Cairo, Amman, Damascus and Ankara have agreed plans to begin work on the Syrian and Turkish portions of the Arab gas transmission pipeline, eventually allowing Egyptian natural gas to be exported to central Europe by 2007.

At a summit meeting in Cairo on 16 August, petroleum ministers agreed to establish a new Egyptian/Syrian/Turkish joint venture company to build the $400 million third phase of the pipeline, stretching from Homs in central Syria to the Turkish border. Construction is expected to take about 22 months. Syrian Petroleum Minister Ibrahim Haddad said that Damascus and Cairo had completed a feasiblity study for the Syrian link.

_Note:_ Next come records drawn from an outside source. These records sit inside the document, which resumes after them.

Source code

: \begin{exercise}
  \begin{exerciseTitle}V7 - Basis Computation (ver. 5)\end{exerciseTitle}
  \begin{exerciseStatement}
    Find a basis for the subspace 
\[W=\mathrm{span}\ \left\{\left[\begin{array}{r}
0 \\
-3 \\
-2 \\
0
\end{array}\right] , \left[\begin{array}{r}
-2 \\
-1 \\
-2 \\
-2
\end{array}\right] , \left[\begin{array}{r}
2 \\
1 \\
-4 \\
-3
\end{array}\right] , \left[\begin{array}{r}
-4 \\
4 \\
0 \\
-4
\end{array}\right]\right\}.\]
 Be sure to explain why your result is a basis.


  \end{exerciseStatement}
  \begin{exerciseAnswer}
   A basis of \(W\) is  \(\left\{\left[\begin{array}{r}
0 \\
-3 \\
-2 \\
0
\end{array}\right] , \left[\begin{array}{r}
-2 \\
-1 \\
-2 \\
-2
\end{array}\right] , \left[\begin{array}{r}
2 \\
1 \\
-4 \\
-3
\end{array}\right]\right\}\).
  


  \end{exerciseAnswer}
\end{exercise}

Turkish Energy & Natural Resources Minister Hilma Guler said Ankara would build its section of the pipeline over the same 22-month period. In March 2004, Ankara signed an agreement with Cairo to buy 2,400 million cubic metres a year (cm/y) of Egyptian natural gas and to allow 2,600 million cm/y to be pumped through Turkey to Europe.

Syrian Gas Company (SGC)is evaluating bids for the engineering, procurement and construction (EPC) contract to build a 324-kilometre extension of the pipeline from the Jordanian border to the Al-Rayan area east of Homs and a branch to the power plant in Deir Ali (MEED 12:8:05). The 393-kilometre Jordanian portion of the pipeline is currently being built from Aqaba in southern Jordan to the Rehab power station in the north by the local project company, Al-Fajr Company for Transferring & Marketing Natural Gas. Jordanian Petroleum Minister Azmi Khreisat said on 16 August that construction of the section was 91 per cent complete and would be finished by the end of this year.

The first phase of the pipeline – bringing gas from fields in the Mediterranean via Al-Arish and Taba in Egypt to Aqaba – opened on 27 July 2003, when gas reached Aqaba power station (MEED 14:1:05).